SUPPLIED RECORDS:
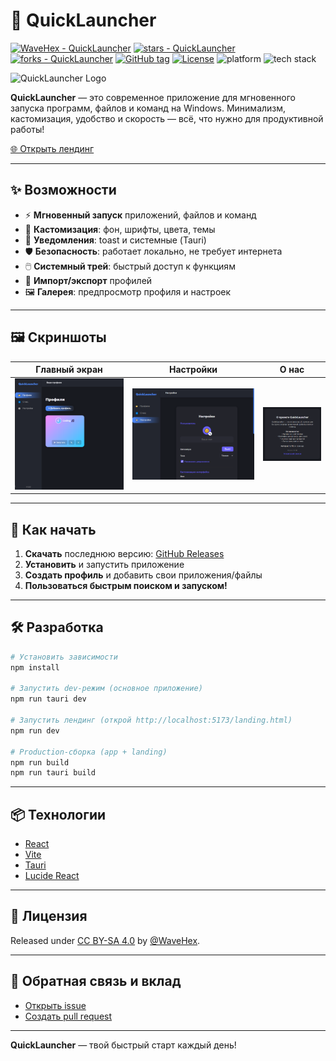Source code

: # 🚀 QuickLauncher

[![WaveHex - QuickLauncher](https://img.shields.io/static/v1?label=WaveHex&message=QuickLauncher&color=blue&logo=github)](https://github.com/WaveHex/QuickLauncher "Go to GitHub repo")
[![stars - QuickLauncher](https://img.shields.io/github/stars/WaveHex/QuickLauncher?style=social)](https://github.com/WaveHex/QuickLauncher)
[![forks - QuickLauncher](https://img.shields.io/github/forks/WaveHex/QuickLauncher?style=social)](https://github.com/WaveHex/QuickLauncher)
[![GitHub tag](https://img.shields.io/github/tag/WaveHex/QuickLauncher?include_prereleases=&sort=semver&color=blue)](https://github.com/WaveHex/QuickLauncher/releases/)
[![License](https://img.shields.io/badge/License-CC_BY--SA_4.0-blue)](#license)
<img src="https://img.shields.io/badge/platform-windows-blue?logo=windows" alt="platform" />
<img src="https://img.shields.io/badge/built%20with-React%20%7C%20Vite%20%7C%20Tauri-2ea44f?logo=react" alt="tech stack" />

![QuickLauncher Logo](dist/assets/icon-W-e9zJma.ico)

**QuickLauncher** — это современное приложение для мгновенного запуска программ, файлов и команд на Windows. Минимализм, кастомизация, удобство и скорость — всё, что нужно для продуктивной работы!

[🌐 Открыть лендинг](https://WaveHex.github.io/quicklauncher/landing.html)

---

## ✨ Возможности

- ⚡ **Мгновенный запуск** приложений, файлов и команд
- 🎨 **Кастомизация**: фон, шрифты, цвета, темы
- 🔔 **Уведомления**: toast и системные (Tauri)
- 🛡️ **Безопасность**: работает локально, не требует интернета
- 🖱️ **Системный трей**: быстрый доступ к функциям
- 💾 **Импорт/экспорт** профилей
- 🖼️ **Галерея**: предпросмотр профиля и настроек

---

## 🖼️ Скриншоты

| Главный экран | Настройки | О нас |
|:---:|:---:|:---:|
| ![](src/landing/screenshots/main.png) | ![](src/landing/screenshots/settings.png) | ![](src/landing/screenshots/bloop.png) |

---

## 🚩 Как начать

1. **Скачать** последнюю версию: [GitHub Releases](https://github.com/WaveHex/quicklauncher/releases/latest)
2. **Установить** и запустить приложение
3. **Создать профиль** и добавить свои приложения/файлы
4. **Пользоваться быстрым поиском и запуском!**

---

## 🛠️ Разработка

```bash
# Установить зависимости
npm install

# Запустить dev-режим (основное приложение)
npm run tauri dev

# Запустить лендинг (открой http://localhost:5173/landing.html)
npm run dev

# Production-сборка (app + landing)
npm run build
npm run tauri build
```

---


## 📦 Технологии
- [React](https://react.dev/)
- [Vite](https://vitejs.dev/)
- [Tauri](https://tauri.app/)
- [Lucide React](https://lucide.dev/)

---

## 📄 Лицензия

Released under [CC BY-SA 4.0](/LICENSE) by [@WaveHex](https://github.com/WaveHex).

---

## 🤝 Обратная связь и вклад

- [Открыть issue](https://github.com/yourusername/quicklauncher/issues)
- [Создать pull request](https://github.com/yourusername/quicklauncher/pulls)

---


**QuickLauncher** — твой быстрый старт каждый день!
---
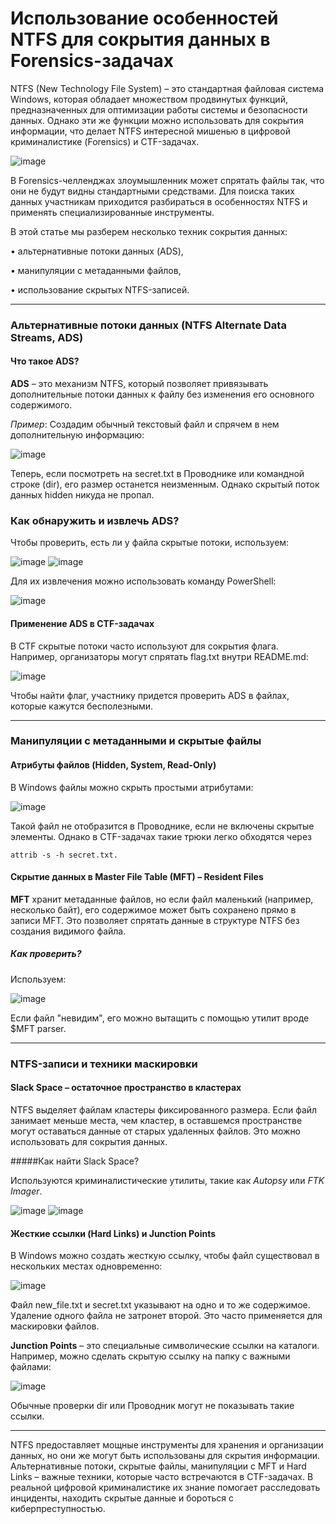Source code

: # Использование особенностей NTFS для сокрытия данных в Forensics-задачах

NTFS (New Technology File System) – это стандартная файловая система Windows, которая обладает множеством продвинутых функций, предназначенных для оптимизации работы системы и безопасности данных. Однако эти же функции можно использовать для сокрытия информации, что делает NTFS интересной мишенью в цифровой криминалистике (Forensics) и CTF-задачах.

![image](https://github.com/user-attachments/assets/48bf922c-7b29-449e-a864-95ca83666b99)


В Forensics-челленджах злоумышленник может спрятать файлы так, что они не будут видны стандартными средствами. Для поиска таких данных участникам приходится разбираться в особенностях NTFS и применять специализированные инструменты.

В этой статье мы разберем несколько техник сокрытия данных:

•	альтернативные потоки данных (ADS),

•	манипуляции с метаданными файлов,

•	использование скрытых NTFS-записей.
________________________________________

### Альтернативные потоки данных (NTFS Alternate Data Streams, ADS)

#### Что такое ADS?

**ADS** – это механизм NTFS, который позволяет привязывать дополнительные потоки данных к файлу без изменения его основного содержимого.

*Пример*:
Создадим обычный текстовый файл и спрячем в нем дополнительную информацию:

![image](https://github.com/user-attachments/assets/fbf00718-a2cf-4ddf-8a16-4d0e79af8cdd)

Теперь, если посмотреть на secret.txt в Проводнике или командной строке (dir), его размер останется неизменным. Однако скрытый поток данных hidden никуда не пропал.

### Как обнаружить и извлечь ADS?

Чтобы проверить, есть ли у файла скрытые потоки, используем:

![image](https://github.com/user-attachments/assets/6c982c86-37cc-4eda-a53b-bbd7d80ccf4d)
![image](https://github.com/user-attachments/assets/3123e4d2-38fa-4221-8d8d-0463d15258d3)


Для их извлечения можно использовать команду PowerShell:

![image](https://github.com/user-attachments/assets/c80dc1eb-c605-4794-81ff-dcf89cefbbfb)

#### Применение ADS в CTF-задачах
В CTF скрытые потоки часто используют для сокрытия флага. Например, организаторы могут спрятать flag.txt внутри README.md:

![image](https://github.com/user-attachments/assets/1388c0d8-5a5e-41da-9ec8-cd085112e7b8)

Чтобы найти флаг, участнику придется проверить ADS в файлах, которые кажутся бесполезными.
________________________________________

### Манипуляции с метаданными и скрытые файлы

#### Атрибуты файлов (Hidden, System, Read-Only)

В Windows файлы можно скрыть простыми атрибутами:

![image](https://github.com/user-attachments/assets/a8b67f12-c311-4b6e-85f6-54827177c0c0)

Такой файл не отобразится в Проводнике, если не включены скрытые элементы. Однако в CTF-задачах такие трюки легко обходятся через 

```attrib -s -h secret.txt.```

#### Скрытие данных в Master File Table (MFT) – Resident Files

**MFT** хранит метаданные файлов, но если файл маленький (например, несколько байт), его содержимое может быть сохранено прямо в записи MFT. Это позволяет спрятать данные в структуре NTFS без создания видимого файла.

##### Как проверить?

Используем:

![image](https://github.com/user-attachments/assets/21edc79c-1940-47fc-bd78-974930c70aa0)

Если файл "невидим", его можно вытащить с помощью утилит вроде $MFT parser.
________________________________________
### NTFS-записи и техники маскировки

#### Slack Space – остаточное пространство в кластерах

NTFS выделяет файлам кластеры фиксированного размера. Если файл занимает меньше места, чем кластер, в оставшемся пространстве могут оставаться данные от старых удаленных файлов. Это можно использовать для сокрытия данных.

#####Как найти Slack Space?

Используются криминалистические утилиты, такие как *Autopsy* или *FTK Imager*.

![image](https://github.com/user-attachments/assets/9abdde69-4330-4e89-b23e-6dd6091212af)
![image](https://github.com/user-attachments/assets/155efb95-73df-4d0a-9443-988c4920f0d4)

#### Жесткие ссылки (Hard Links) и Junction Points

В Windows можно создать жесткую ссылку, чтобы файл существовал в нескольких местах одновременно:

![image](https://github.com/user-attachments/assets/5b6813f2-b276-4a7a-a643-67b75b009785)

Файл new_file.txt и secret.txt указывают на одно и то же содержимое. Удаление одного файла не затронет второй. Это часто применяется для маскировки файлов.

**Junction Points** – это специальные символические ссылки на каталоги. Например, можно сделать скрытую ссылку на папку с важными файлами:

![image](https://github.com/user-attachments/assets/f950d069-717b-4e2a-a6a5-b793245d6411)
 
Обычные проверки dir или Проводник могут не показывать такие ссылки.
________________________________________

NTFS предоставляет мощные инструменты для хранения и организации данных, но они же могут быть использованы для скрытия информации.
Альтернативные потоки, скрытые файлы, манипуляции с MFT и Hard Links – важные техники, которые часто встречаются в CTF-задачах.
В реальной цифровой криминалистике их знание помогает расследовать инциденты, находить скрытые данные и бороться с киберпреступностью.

YOUR OBJECTIVE: The required answer is each line of the data in which the word "такие" appears.

WRITTEN RESPONSE:
Такой файл не отобразится в Проводнике, если не включены скрытые элементы. Однако в CTF-задачах такие трюки легко обходятся через 
Используются криминалистические утилиты, такие как *Autopsy* или *FTK Imager*.
Обычные проверки dir или Проводник могут не показывать такие ссылки.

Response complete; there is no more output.